This report contains forward-looking statements within the meaning of Section 21E of the Securities Exchange Act of 1934, and Section 27A of the Securities Act of 1933. Any statements contained in this report that are not statements of historical fact may be forward-looking statements. When we use the words “intends,” “estimates,” “predicts,” “potential,” “continues,” “anticipates,” “plans,” “expects,” “believes,” “should,” “could,” “may,” “will” or the negative of these terms or other comparable terminology, we are identifying forward-looking statements. Forward-looking statements involve risks and uncertainties, which may cause our actual results, performance or achievements to be materially different from those expressed or implied by forward-looking statements. These factors include our; research and development activities, distributor channel; compliance with regulatory impositions; and our capital needs. Although we believe that the expectations reflected in the forward-looking statements are reasonable, we cannot guarantee future results, levels of activity, performance or achievements.

 

Except as may be required by applicable law, we do not undertake or intend to update or revise our forward-looking statements, and we assume no obligation to update any forward-looking statements contained in this report as a result of new information or future events or developments. Thus, you should not assume that our silence over time means that actual events are bearing out as expressed or implied in such forward-looking statements. You should carefully review and consider the various disclosures we make in this report and our other reports filed with the Securities and Exchange Commission that attempt to advise interested parties of the risks, uncertainties and other factors that may affect our business.

 

All statements other than statements of historical fact are statements that could be deemed forward-looking statements. The Company assumes no obligation and does not intend to update these forward-looking statements, except as required by law.
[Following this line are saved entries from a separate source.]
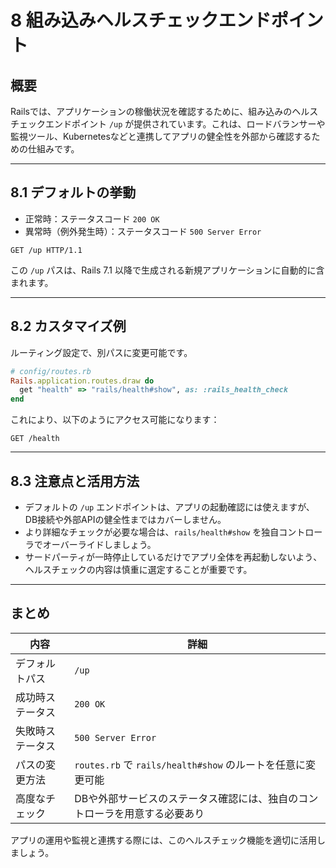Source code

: # 8 組み込みヘルスチェックエンドポイント

## 概要
Railsでは、アプリケーションの稼働状況を確認するために、組み込みのヘルスチェックエンドポイント `/up` が提供されています。これは、ロードバランサーや監視ツール、Kubernetesなどと連携してアプリの健全性を外部から確認するための仕組みです。

---

## 8.1 デフォルトの挙動

- 正常時：ステータスコード `200 OK`
- 異常時（例外発生時）：ステータスコード `500 Server Error`

```http
GET /up HTTP/1.1
```

この `/up` パスは、Rails 7.1 以降で生成される新規アプリケーションに自動的に含まれます。

---

## 8.2 カスタマイズ例

ルーティング設定で、別パスに変更可能です。

```ruby
# config/routes.rb
Rails.application.routes.draw do
  get "health" => "rails/health#show", as: :rails_health_check
end
```

これにより、以下のようにアクセス可能になります：

```http
GET /health
```

---

## 8.3 注意点と活用方法

- デフォルトの `/up` エンドポイントは、アプリの起動確認には使えますが、DB接続や外部APIの健全性まではカバーしません。
- より詳細なチェックが必要な場合は、`rails/health#show` を独自コントローラでオーバーライドしましょう。
- サードパーティが一時停止しているだけでアプリ全体を再起動しないよう、ヘルスチェックの内容は慎重に選定することが重要です。

---

## まとめ

| 内容               | 詳細                                                                 |
|--------------------|----------------------------------------------------------------------|
| デフォルトパス     | `/up`                                                                 |
| 成功時ステータス   | `200 OK`                                                             |
| 失敗時ステータス   | `500 Server Error`                                                   |
| パスの変更方法     | `routes.rb` で `rails/health#show` のルートを任意に変更可能             |
| 高度なチェック     | DBや外部サービスのステータス確認には、独自のコントローラを用意する必要あり |

アプリの運用や監視と連携する際には、このヘルスチェック機能を適切に活用しましょう。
When used in this report, the terms “NanoAntibiotics”, “BioVie”, “Company”, “we”, “our”, and “us” refer to NanoAntibiotics Inc.

 

The following discussion of the Company’s financial condition and the results of operations should be read in conjunction with the Financial Statements and Notes thereto appearing elsewhere in this document.

 

The Private Securities Litigation Reform Act of 1995 provides a safe harbor for forward-looking statements. In order to comply with the terms of the safe harbor, the Company notes that in addition to the description of historical facts contained herein, this report contains certain forward-looking statements that involve risks and uncertainties as detailed herein and from time to time in the Company’s other filings with the Securities and Exchange Commission and elsewhere. Such statements are based on management’s current expectations and are subject to a number of factors and uncertainties, which could cause actual results to differ materially from those, described in the forward-looking statements. These factors include, among others: (a) the Company’s fluctuations in sales and operating results; (b) risks associated with international operations; (c) regulatory, competitive and contractual risks; (d) product development risks; (e) the ability to achieve strategic initiatives, including but not limited to the ability to achieve sales growth across the business segments through a combination of enhanced sales force, new products, and customer service; and (f) pending litigation.

 

On April 11, 2016, the Company entered into and consummated an agreement and Plan of Merger, with LAT Acquisition Corp., a Nevada corporation and wholly-owned subsidiary of the Company, and LAT Pharma, LLC, an Illinois limited liability company (“LAT”). Pursuant to the terms of the Merger Agreement, LAT Acquisition merged with and into LAT in a statutory triangular merger with LAT surviving as a wholly-owned subsidiary of the Company.

 

Prior to the Merger the Company was exclusively developing novel nanotechnology anti-infective drugs to combat multi-drug resistant bacteria. Developing this technology in-house is resource-intensive with respect to time, personnel and capital necessary for scientific discovery. The Company is seeking to license additional needed technology to help advance its research. As such, we are extensively focused on identifying and negotiating licensing rights with universities and inventors for requisite technologies to advance our own nanotechnology platform. These negotiations often are unsuccessful. Thus far they have not led to a license agreement.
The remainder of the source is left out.